*** EXTRACTED RECORDS ***
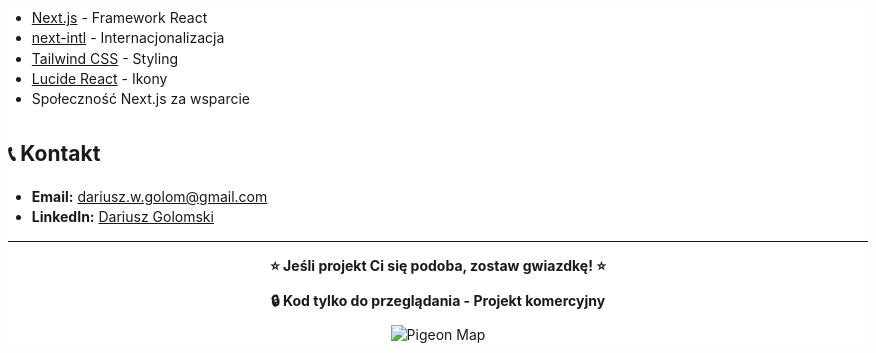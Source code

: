 - [Next.js](https://nextjs.org/) - Framework React
- [next-intl](https://next-intl-docs.vercel.app/) - Internacjonalizacja
- [Tailwind CSS](https://tailwindcss.com/) - Styling
- [Lucide React](https://lucide.dev/) - Ikony
- Społeczność Next.js za wsparcie

## 📞 Kontakt

- **Email:** dariusz.w.golom@gmail.com
- **LinkedIn:** [Dariusz Golomski](https://pl.linkedin.com/in/dariusz-golomski-462544226)

---

<div align="center">

**⭐ Jeśli projekt Ci się podoba, zostaw gwiazdkę! ⭐**

**🔒 Kod tylko do przeglądania - Projekt komercyjny**

![Pigeon Map](https://img.shields.io/badge/Made%20with-%E2%9D%A4%EF%B8%8F-red?style=for-the-badge)

</div>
*** End of EXTRACTED RECORDS ***
» **TASK GOAL**
Leaving out the pictures, repeat all of the entries exactly.

» **TASK SOLUTION**
Source code

: - [Next.js](https://nextjs.org/) - Framework React
- [next-intl](https://next-intl-docs.vercel.app/) - Internacjonalizacja
- [Tailwind CSS](https://tailwindcss.com/) - Styling
- [Lucide React](https://lucide.dev/) - Ikony
- Społeczność Next.js za wsparcie

## 📞 Kontakt

- **Email:** dariusz.w.golom@gmail.com
- **LinkedIn:** [Dariusz Golomski](https://pl.linkedin.com/in/dariusz-golomski-462544226)

---

<div align="center">

**⭐ Jeśli projekt Ci się podoba, zostaw gwiazdkę! ⭐**

**🔒 Kod tylko do przeglądania - Projekt komercyjny**

![Pigeon Map](https://img.shields.io/badge/Made%20with-%E2%9D%A4%EF%B8%8F-red?style=for-the-badge)

</div>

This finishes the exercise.